At risk of being crippled, or knocked senseless for arrest, Fionn Areth grabbed the rolling pitcher as a weapon. But the body he slugged was a knife-bearing rigger, who whirled around, swore, and accosted him. His sally was backed by his ship’s bursar, and another sailor swinging a belaying pin.
Fionn Areth fell back on sword training, ducked the club, and used a guarding forearm to parry the wrist of the dirk-wielding assailant. The slash missed his gut and deflected upwards, the follow-through skewered his hat brim. He snatched, too late. The snagged felt whisked away. Bare-headed, and wearing the flawless, spelled features of a notorious criminal, the moorlander panicked.
His last feckless brawl had sent him to a scaffold, mistakenly condemned as a sorcerer. A blade through the heart, followed by fire would give the most stalwart man nightmares.
Haunted by dread since that narrow escape, Fionn Areth ducked in blind terror. He dodged the swift stab of a marlinspike, desperate. Unless he recovered the hat, now impaled on the point of a maniac’s dagger, he risked being falsely arraigned once again as the most wanted felon on the continent.
No one would believe the fact he was innocent. The uncanny likeness he wore was too real, a permanent imprint aligned by the wiles of the Koriani enchantresses. They had altered his face, then played him as bait. Their crafting was seamless: even his mother presumed the change was no less than his natural birthright. His late capture in Jaelot might have seen him dead for the deeds of his look-alike nemesis.
Arithon Teir’s’Ffalenn, known as Spinner of Darkness, was too well renowned for obscurity. His horrific record of wanton destruction had dispatched fifty thousand armed men, sworn to serve the Alliance of Light.
‘Furies take Dakar for a witless wastrel!’ Fionn Areth gasped, sorely beset. Both marlinspike and dagger thrust in concert to maim him. He dodged the first, caught a gash on his forearm.

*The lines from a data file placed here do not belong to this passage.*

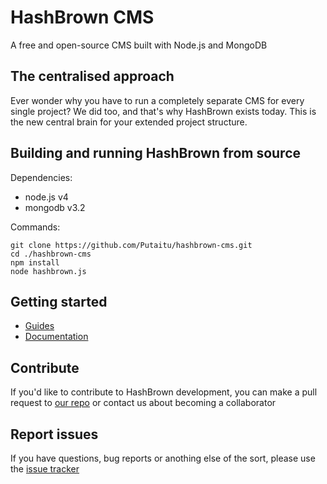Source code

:# HashBrown CMS
A free and open-source CMS built with Node.js and MongoDB

## The centralised approach
Ever wonder why you have to run a completely separate CMS for every single project? We did too, and that's why HashBrown exists today. This is the new central brain for your extended project structure.

## Building and running HashBrown from source
Dependencies:
- node.js v4
- mongodb v3.2

Commands:
```
git clone https://github.com/Putaitu/hashbrown-cms.git
cd ./hashbrown-cms
npm install
node hashbrown.js
```

## Getting started
- [Guides](http://hashbrown.rocks/guides)
- [Documentation](http://hashbrown.rocks/docs)

## Contribute
If you'd like to contribute to HashBrown development, you can make a pull request to [our repo](https://github.com/Putaitu/hashbrown-cms) or contact us about becoming a collaborator

## Report issues
If you have questions, bug reports or anothing else of the sort, please use the [issue tracker](https://github.com/Putaitu/hashbrown-cms/issues)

His dive for the hat ran afoul of the brute with the cudgel dispatched to clear out the tap-room.
Fionn Areth crumpled, glassy-eyed and raging, into the dark of unconsciousness.
Roused by the throb of the bruise on his head and the stinging slice on his forearm, Fionn Areth groaned, limp and queasy with vertigo. Spinning senses revealed a small, panelled chamber, lit by a clouded casement. The fusty air smelled of ink and hot wax, while an old man’s voice stitched through his fogged thoughts, gravid with accusation.
‘…same pair wrecked the Kittiwake’s tap-room before, in the company of a known smuggler.’
Someone unseen cleared his throat and replied in the sonorous drone of state language.
While the debate sawed onwards over Fionn Areth’s head, he absorbed the fact that he slumped face-down, cheek pressed to a battered table. Iron manacles circled his wrists, which were draped like dropped meat on his knees. Somewhere nearby, a quill-nib scraped.
He tried to sit up. The effort spiked fresh pain through his skull, jogging the memory of terror. Where else could he be but in a magistrate’s custody? His despair was confirmed by the crack of a gavel, then a man’s bitten phrase, that the miscreants’ infractions were anything but a moot point.
While Fionn Areth mustered the shaken breath to assert his abused state of innocence, Dakar’s unctuous speech intervened.
‘Captain Dhirken passed the Wheel years before you took office. Lord Magistrate, the past charge was not left outstanding. Yes, her crew wrecked the Kittiwake. But the damages were settled in full at the time, paid off by the singer responsible.’